- _What you have to do_
Go through the data that follows and restate each line exactly as it reads.

(Dataset entries)

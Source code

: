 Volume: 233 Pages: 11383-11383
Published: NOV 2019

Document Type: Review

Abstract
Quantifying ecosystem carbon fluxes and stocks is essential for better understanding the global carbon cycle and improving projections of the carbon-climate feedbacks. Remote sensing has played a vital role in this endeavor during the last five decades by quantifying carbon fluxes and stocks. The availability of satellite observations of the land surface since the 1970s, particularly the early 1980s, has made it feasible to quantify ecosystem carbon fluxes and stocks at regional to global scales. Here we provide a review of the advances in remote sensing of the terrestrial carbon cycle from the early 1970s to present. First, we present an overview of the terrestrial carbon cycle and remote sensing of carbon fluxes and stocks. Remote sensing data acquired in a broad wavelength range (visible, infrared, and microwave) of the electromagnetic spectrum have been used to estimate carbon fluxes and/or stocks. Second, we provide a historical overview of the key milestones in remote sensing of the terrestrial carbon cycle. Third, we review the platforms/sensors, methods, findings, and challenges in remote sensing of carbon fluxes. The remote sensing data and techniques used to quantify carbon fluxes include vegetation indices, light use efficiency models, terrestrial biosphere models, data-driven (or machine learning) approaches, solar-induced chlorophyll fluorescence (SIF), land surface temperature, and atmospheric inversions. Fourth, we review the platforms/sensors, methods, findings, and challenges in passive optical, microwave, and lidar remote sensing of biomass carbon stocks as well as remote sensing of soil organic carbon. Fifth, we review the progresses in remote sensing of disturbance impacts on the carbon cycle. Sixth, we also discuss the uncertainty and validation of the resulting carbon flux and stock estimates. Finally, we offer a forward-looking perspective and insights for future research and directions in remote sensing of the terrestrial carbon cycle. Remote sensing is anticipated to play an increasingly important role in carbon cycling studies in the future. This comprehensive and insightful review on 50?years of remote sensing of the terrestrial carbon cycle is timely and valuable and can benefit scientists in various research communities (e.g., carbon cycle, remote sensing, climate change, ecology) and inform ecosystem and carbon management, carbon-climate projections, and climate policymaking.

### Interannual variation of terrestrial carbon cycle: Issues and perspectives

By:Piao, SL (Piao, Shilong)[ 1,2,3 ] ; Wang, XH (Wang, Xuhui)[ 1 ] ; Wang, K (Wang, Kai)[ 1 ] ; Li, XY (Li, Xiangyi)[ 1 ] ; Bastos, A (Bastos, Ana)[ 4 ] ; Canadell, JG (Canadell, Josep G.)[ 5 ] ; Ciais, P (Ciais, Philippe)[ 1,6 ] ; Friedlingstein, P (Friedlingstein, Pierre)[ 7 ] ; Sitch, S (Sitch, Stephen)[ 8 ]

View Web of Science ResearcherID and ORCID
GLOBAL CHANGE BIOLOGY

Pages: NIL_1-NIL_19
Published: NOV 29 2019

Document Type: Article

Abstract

- _Output_
Source code

: Volume: 233 Pages: 11383-11383
Published: NOV 2019

Document Type: Review

Abstract
Quantifying ecosystem carbon fluxes and stocks is essential for better understanding the global carbon cycle and improving projections of the carbon-climate feedbacks. Remote sensing has played a vital role in this endeavor during the last five decades by quantifying carbon fluxes and stocks. The availability of satellite observations of the land surface since the 1970s, particularly the early 1980s, has made it feasible to quantify ecosystem carbon fluxes and stocks at regional to global scales. Here we provide a review of the advances in remote sensing of the terrestrial carbon cycle from the early 1970s to present. First, we present an overview of the terrestrial carbon cycle and remote sensing of carbon fluxes and stocks. Remote sensing data acquired in a broad wavelength range (visible, infrared, and microwave) of the electromagnetic spectrum have been used to estimate carbon fluxes and/or stocks. Second, we provide a historical overview of the key milestones in remote sensing of the terrestrial carbon cycle. Third, we review the platforms/sensors, methods, findings, and challenges in remote sensing of carbon fluxes. The remote sensing data and techniques used to quantify carbon fluxes include vegetation indices, light use efficiency models, terrestrial biosphere models, data-driven (or machine learning) approaches, solar-induced chlorophyll fluorescence (SIF), land surface temperature, and atmospheric inversions. Fourth, we review the platforms/sensors, methods, findings, and challenges in passive optical, microwave, and lidar remote sensing of biomass carbon stocks as well as remote sensing of soil organic carbon. Fifth, we review the progresses in remote sensing of disturbance impacts on the carbon cycle. Sixth, we also discuss the uncertainty and validation of the resulting carbon flux and stock estimates. Finally, we offer a forward-looking perspective and insights for future research and directions in remote sensing of the terrestrial carbon cycle. Remote sensing is anticipated to play an increasingly important role in carbon cycling studies in the future. This comprehensive and insightful review on 50?years of remote sensing of the terrestrial carbon cycle is timely and valuable and can benefit scientists in various research communities (e.g., carbon cycle, remote sensing, climate change, ecology) and inform ecosystem and carbon management, carbon-climate projections, and climate policymaking.

### Interannual variation of terrestrial carbon cycle: Issues and perspectives

By:Piao, SL (Piao, Shilong)[ 1,2,3 ] ; Wang, XH (Wang, Xuhui)[ 1 ] ; Wang, K (Wang, Kai)[ 1 ] ; Li, XY (Li, Xiangyi)[ 1 ] ; Bastos, A (Bastos, Ana)[ 4 ] ; Canadell, JG (Canadell, Josep G.)[ 5 ] ; Ciais, P (Ciais, Philippe)[ 1,6 ] ; Friedlingstein, P (Friedlingstein, Pierre)[ 7 ] ; Sitch, S (Sitch, Stephen)[ 8 ]

View Web of Science ResearcherID and ORCID
GLOBAL CHANGE BIOLOGY

Pages: NIL_1-NIL_19
Published: NOV 29 2019

Document Type: Article

Abstract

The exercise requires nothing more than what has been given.